23 Mayıs 2020 Cumartesi

Nerde O Eski Ramazanlar?

“Sokaktayım, kimsesiz bir sokak ortasında,
Yürüyorum ardıma bakmadan yürüyorum,
Yolumun karanlığa saplanan noktasında,
Sanki beni bekleyen bir hayal görüyorum.”

Tarihi anlatan kitaplardan, bir makaleden, bir köşe yazısından okuyabileceğimiz ve başımıza geleceğini asla tahayyül etmediğimiz bir zamanı yaşıyoruz hepimiz. Yalnızca bir ülke değil bütün dünyayı etkisi altına almış, insanları evlerine tıkmış, insanların birbiri ile temasını kesmiş, aynı evin içerisindeki aile bireylerinin bile korkudan bir arada bulunmasını sekteye uğratmış bir virüsle, bir pandemi süreci ile karşı karşıyayız. Eski tarihlerde efsane gibi anlatılan bir virüs yayılımını canlı canlı yaşayarak izliyoruz. Dünya bilime tapan insanlarla dolu ama daha grip gibi hayatımızın bir parçası haline gelmiş hastalığa çözüm bulamamış bilim bu virüse karşı da çaresiz.

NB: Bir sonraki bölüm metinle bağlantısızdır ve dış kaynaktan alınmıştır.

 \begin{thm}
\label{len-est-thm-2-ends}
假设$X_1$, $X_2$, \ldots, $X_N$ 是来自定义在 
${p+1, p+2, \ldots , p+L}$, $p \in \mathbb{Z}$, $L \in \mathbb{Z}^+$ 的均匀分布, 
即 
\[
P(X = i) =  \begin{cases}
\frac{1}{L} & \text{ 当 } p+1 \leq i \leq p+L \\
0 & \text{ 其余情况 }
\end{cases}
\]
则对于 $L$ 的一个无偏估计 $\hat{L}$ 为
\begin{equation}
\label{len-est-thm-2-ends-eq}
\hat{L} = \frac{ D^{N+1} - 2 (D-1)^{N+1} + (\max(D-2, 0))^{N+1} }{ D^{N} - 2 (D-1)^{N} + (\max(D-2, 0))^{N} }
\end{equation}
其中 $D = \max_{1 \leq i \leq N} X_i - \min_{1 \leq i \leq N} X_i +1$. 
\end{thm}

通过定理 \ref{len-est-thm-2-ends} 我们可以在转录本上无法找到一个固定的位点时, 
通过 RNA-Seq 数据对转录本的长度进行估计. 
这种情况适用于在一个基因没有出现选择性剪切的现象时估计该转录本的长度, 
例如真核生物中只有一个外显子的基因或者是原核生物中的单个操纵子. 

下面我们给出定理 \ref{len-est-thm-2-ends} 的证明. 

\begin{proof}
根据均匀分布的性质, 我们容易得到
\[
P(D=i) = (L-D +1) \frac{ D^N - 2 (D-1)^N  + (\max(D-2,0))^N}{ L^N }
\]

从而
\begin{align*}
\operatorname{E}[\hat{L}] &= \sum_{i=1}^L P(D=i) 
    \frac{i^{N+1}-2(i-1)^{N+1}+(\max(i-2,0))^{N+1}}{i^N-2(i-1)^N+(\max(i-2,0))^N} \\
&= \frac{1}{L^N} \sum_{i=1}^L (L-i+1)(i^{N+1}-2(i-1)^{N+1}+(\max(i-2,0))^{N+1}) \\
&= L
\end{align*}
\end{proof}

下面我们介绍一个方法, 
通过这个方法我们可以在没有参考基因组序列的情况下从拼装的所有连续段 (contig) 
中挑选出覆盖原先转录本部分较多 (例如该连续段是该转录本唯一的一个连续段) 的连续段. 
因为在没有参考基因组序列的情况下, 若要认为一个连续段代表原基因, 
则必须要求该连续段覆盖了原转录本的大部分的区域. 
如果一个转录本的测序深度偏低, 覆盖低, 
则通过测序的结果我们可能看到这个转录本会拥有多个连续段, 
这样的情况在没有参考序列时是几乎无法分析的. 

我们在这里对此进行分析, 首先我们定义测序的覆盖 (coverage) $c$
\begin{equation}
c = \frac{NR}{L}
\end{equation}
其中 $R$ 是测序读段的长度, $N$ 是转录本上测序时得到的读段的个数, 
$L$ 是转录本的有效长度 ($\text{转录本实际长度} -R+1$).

Bilim bilim diye yeri göğü inleten ülkeler bile çaresizliklerini ülkelerinde azınlık olsa bile o inancın dualarında çare arar hale gelmiş bir şekilde eline geçen her fırsatı değerlendirmenin peşinde.

Anlatmak istediğim bunlar değil elbette. Seksen günde devri alem yaparcasına tüm dünyaya yayılan ve uğradığı her ülkede maddi ve manevi tahribatlar yaşatan bu virüs ile biz de yaklaşık iki buçuk aydır yüzleşiyoruz. Evlerimizde virüsün gelip gitmesini beklerken, korkudan dışarı bile çıkamadığımız o günlerde onbir ayın sultanı olan Ramazan Ayı geldi. Ramazan bir tefekkür ayıdır aslında. Mevzu onlarca saat aç kalmak değil, aç kalan insanların durumunu yaşamak onlarla empati kurmak, verilen nimetlere şükretmeyi idrak etmek ve onları imkanlar el verdiğince infak etmektir. İnfak kelime olarak “paylaşmak” olsa da, bir Allah dostunun deyimi ile “başkasının mutluluğu ile huzur bulmaktır”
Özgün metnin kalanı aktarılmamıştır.